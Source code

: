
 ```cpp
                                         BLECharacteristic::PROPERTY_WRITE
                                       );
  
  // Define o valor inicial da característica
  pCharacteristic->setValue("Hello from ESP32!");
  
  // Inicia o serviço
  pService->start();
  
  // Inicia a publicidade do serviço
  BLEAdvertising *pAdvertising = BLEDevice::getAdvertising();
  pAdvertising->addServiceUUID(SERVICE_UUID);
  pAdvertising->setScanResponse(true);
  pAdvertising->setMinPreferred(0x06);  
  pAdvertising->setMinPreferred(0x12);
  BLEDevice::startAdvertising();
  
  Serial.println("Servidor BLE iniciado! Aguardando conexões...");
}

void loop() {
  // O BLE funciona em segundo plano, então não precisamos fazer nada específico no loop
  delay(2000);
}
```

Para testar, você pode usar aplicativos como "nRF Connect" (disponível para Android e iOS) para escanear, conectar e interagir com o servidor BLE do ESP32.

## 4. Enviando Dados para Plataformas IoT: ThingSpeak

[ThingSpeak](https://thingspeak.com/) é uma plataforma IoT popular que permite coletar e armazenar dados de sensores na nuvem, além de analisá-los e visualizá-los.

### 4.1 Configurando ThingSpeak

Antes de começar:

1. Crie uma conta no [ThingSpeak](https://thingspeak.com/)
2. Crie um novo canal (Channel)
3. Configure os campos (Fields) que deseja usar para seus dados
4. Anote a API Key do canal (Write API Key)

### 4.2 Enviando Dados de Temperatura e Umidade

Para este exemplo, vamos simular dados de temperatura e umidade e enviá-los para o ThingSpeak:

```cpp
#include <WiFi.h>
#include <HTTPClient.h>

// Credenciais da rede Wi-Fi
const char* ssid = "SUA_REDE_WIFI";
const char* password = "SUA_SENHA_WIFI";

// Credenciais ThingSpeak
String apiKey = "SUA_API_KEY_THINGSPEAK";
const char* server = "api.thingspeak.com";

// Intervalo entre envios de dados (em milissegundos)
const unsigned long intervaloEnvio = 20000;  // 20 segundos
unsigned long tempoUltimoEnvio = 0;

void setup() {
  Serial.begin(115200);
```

▸ What the task requires: How many of the lines in these entries hold "usar"? Report only the count.

▸ Task output: 2